▸ WHAT YOU SHOULD DO:
Could you return every line of the material that contains the word "perturbation"?

▸ DATA FOR THIS TASK:
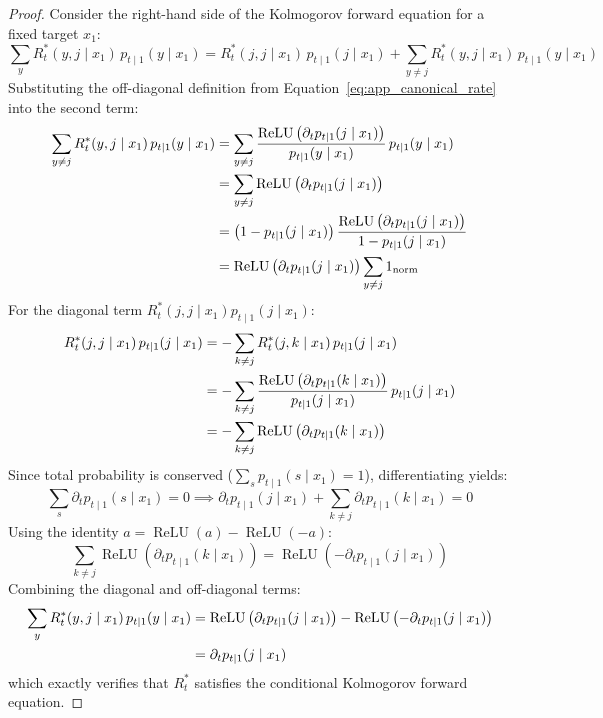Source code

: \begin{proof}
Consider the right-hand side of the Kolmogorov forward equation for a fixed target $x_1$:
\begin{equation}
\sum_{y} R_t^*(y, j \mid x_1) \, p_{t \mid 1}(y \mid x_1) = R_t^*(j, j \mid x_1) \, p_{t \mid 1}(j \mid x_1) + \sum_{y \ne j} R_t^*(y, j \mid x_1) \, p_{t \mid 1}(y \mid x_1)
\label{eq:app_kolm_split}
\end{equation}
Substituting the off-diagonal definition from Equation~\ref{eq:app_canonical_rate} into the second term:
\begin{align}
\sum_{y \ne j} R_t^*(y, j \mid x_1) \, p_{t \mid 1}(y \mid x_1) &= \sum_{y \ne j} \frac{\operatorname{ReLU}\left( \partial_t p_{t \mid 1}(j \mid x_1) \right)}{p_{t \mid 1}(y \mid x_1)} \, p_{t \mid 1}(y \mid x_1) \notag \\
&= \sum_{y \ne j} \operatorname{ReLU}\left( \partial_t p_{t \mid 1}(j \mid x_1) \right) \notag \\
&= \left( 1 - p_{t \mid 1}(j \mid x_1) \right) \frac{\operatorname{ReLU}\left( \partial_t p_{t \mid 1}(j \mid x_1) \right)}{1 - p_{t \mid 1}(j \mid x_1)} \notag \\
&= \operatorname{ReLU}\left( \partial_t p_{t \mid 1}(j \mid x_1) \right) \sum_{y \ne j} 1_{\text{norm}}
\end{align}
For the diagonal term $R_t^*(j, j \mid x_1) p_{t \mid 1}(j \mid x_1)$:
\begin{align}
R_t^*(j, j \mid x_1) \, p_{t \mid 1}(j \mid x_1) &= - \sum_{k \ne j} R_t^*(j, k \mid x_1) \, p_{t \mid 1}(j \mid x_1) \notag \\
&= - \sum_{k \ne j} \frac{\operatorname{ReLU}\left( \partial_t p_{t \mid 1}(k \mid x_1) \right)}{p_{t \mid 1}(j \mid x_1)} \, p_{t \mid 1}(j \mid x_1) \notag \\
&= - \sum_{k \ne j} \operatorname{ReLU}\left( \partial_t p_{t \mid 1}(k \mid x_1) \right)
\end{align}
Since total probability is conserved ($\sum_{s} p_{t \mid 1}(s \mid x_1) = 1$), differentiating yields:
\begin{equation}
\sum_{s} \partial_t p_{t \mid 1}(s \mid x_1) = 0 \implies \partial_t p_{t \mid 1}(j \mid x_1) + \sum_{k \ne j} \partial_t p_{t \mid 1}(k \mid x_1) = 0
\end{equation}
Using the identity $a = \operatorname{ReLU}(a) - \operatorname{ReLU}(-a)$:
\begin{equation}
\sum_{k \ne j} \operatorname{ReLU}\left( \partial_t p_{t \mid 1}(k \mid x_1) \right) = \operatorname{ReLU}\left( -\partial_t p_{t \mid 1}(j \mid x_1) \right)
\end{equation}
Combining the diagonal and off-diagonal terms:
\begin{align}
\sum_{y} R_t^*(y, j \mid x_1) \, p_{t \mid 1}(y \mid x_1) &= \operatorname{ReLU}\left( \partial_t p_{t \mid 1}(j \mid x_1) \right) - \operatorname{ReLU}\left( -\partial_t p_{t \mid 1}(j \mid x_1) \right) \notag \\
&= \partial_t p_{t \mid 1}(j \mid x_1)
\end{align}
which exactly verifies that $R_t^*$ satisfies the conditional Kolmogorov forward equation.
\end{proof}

...

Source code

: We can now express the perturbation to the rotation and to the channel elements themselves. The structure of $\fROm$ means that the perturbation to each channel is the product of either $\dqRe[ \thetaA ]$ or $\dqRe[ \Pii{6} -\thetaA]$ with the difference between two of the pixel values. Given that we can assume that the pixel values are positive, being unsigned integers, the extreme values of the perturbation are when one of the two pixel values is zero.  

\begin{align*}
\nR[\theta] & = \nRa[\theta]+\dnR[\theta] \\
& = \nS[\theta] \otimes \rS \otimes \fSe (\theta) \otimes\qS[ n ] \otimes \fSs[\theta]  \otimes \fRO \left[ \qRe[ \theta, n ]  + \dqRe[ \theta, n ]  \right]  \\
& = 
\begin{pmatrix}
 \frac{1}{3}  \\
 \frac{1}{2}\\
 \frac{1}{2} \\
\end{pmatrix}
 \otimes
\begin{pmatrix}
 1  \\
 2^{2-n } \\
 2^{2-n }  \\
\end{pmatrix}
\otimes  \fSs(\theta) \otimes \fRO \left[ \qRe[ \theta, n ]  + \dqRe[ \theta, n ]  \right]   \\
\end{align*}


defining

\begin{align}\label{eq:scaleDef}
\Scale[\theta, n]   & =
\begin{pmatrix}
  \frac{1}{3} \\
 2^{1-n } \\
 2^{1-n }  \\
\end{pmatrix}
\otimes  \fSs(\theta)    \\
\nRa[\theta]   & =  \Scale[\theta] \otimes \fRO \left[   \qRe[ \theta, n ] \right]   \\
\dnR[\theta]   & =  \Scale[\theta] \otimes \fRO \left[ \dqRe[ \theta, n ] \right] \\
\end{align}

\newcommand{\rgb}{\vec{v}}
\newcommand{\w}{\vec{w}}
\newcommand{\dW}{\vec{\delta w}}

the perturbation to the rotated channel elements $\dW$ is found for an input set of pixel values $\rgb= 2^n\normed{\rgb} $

▸ WRITTEN RESPONSE:
: We can now express the perturbation to the rotation and to the channel elements themselves. The structure of $\fROm$ means that the perturbation to each channel is the product of either $\dqRe[ \thetaA ]$ or $\dqRe[ \Pii{6} -\thetaA]$ with the difference between two of the pixel values. Given that we can assume that the pixel values are positive, being unsigned integers, the extreme values of the perturbation are when one of the two pixel values is zero.  
the perturbation to the rotated channel elements $\dW$ is found for an input set of pixel values $\rgb= 2^n\normed{\rgb} $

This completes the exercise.